*Data shown*:
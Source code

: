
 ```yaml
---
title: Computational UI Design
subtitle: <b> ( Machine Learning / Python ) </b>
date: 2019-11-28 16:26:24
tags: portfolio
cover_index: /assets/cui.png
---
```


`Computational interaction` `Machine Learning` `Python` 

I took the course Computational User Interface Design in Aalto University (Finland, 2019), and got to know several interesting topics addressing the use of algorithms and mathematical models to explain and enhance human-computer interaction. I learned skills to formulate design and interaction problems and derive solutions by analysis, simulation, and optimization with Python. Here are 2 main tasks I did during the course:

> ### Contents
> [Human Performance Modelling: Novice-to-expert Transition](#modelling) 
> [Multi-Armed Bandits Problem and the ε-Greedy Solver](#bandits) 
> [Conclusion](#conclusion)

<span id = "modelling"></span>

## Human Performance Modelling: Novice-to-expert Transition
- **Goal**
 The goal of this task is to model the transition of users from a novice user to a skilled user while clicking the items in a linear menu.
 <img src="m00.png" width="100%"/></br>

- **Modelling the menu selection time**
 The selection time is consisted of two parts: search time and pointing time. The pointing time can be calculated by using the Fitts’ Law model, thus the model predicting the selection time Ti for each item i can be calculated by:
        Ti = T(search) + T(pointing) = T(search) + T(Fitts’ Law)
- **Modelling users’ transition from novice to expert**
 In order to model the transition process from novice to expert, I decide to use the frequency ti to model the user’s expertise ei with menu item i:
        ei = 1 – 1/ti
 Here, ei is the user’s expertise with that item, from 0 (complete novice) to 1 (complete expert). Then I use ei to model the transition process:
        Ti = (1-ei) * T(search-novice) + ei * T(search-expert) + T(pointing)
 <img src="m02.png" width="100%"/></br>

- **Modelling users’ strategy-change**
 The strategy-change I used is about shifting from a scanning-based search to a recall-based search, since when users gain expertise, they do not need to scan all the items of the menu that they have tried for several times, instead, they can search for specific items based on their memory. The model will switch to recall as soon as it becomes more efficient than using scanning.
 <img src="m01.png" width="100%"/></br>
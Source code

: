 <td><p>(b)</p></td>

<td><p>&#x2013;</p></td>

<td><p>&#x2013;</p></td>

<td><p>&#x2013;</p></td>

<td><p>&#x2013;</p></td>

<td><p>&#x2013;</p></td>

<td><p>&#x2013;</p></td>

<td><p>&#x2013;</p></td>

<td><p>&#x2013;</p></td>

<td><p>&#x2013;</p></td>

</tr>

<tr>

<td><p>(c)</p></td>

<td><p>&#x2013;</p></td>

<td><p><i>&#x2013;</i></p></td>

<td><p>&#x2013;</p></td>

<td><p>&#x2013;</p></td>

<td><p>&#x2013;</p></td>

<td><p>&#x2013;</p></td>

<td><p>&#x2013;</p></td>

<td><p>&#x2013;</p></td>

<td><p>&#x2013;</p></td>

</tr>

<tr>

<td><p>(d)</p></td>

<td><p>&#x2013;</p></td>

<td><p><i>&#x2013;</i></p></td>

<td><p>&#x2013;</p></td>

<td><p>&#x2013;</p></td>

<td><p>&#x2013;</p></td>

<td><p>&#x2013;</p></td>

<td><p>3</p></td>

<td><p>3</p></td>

*Assignment*: Examine the records above and state the number of lines that include "pointing", with no further text.

*Solved problem*: 3